START MATERIALS PROVIDED
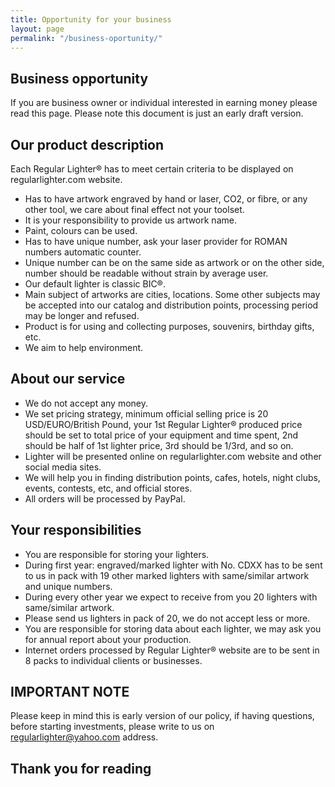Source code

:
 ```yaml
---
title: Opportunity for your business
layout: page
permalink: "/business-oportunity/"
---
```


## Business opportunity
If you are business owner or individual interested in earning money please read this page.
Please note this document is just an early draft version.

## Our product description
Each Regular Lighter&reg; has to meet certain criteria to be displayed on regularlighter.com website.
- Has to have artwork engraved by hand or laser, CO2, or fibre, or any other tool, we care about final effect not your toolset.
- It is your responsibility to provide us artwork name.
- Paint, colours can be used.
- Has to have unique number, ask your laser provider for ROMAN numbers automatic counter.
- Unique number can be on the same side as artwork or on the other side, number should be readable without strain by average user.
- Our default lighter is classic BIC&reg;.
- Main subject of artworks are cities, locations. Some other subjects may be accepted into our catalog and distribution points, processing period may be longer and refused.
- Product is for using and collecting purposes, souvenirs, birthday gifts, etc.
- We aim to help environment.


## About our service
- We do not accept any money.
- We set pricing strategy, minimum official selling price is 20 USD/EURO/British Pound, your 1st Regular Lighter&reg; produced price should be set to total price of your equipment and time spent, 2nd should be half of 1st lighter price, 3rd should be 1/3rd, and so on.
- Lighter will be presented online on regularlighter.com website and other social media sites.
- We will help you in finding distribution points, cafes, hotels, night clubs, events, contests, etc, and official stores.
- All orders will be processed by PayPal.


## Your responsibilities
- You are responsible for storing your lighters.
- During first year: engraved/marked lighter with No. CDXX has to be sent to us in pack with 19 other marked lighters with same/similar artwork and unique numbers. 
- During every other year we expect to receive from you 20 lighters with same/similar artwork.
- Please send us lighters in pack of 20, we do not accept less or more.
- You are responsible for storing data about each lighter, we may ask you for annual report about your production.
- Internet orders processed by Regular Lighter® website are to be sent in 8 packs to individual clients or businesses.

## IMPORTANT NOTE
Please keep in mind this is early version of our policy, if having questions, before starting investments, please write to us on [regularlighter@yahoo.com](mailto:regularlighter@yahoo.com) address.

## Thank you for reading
END MATERIALS PROVIDED
START MATERIALS PROVIDED
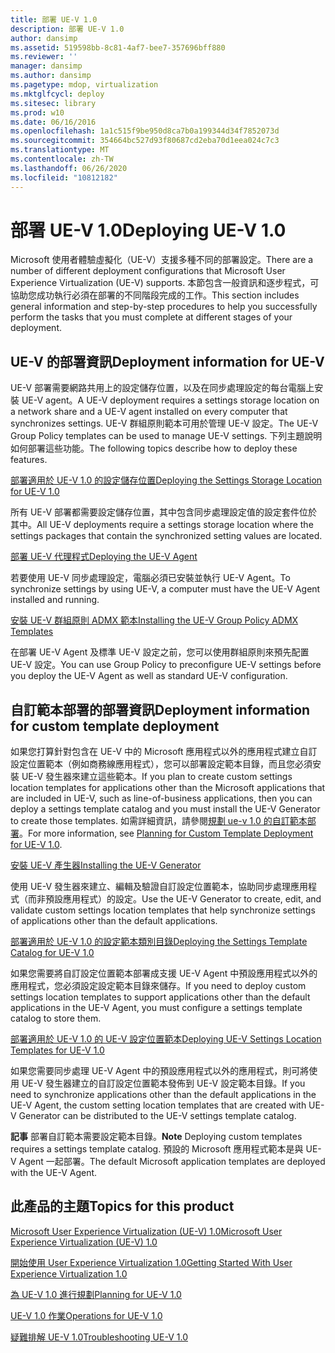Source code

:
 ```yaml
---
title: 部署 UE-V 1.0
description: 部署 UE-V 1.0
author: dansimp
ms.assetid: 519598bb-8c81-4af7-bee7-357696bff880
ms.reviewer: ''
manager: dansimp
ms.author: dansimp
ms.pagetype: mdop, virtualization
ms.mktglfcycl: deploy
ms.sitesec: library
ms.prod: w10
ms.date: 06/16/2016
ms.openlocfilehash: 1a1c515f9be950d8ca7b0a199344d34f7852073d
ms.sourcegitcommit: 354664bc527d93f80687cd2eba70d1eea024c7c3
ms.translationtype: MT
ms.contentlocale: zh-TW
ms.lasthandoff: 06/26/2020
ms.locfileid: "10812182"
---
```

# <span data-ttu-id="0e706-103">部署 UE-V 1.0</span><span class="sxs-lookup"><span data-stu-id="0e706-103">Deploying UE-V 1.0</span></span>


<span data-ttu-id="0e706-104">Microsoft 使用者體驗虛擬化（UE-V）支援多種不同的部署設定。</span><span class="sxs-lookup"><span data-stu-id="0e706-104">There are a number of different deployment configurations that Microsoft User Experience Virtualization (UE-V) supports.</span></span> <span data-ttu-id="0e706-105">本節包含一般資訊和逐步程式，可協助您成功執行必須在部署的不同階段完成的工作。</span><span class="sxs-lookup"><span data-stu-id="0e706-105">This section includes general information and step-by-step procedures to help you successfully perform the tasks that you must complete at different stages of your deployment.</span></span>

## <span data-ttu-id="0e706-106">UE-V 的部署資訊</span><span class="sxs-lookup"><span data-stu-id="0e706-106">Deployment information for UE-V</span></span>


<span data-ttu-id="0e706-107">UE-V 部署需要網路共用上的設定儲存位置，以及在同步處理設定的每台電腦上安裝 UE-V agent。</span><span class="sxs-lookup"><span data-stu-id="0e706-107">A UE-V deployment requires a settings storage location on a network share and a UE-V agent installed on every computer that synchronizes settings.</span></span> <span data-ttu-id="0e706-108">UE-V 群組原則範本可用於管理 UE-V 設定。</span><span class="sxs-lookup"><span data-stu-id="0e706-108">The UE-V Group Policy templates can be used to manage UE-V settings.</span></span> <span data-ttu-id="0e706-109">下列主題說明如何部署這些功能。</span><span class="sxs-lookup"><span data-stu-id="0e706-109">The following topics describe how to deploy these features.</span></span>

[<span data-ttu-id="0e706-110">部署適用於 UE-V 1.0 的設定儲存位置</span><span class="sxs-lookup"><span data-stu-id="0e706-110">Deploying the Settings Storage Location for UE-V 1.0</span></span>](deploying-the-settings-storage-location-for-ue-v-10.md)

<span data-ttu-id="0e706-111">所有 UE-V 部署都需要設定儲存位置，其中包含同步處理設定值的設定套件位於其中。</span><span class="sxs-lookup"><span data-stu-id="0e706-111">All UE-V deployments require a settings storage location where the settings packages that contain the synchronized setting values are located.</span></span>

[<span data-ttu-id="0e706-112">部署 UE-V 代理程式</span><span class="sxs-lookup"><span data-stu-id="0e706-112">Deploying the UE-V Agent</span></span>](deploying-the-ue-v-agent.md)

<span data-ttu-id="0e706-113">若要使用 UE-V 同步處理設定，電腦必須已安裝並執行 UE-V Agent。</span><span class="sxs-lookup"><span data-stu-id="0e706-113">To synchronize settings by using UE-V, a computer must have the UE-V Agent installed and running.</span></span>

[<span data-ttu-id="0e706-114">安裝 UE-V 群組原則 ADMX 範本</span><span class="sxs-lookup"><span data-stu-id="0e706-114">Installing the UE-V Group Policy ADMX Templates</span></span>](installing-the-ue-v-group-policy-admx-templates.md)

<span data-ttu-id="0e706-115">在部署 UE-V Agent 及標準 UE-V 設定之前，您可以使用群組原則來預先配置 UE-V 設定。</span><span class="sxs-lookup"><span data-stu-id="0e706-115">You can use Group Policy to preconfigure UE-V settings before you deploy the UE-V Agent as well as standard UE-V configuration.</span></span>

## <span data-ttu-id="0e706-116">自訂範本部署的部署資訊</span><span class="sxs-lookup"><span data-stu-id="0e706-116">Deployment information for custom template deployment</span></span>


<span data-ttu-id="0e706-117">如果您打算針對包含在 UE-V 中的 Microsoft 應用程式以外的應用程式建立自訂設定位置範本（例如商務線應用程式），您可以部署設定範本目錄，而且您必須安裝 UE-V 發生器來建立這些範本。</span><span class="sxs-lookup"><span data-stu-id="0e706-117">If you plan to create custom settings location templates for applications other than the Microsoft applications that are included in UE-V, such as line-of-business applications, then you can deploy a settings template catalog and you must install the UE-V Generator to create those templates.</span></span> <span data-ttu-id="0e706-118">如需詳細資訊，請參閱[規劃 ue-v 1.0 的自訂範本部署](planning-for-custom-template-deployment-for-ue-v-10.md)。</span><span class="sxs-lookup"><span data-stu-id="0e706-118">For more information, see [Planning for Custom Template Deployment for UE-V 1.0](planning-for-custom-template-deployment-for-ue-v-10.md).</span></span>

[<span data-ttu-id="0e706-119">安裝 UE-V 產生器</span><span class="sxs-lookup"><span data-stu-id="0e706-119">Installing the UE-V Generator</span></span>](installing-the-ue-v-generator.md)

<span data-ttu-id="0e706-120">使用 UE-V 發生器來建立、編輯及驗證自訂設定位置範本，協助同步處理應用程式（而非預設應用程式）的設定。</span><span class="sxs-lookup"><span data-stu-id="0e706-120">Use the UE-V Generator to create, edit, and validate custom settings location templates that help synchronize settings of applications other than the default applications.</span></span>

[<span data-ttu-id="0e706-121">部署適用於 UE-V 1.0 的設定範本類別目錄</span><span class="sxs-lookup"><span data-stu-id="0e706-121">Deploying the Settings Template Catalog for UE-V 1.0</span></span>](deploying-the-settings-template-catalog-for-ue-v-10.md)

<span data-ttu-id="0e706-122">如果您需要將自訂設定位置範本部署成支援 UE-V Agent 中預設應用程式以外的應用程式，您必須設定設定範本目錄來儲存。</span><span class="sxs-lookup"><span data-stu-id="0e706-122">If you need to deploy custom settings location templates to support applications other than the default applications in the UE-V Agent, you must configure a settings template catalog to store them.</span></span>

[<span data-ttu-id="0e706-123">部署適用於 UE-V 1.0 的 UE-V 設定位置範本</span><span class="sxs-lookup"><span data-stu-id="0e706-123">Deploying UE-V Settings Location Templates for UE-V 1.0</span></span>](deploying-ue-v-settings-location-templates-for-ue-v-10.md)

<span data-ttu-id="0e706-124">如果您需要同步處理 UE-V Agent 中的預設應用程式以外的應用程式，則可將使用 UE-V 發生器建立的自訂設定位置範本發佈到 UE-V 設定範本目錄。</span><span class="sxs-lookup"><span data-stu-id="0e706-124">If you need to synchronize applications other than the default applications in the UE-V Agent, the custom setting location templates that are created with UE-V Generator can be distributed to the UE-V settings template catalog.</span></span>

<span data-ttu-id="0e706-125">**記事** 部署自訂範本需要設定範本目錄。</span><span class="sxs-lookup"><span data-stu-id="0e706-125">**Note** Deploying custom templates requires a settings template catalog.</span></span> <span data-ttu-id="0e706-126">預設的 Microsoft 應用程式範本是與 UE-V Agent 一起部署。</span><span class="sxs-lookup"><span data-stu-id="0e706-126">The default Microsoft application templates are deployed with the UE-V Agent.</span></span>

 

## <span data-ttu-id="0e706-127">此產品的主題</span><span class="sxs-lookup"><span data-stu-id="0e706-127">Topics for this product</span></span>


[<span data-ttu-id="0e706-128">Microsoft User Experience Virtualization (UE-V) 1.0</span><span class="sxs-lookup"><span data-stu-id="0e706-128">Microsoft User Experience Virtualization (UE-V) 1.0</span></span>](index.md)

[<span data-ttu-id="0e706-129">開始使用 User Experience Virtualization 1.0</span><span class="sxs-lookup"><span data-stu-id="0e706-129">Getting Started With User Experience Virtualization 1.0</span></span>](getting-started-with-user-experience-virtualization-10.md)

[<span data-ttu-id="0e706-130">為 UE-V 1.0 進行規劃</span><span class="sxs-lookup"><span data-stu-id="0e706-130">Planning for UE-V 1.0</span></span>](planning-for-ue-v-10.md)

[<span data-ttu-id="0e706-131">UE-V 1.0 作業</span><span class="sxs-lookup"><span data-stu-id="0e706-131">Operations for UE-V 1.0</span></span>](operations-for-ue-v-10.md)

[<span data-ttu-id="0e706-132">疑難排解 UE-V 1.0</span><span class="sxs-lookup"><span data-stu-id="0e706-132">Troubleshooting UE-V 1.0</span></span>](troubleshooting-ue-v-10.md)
END MATERIALS PROVIDED
## WHAT YOU HAVE TO DO
Each line in the entries above, starting at the line with "- You are responsible for storing your" and ending at the line with "## IMPORTANT NOTE", is to be printed exactly, and only those lines.

## TASK OUTPUT
- You are responsible for storing your lighters.
- During first year: engraved/marked lighter with No. CDXX has to be sent to us in pack with 19 other marked lighters with same/similar artwork and unique numbers. 
- During every other year we expect to receive from you 20 lighters with same/similar artwork.
- Please send us lighters in pack of 20, we do not accept less or more.
- You are responsible for storing data about each lighter, we may ask you for annual report about your production.
- Internet orders processed by Regular Lighter® website are to be sent in 8 packs to individual clients or businesses.

## IMPORTANT NOTE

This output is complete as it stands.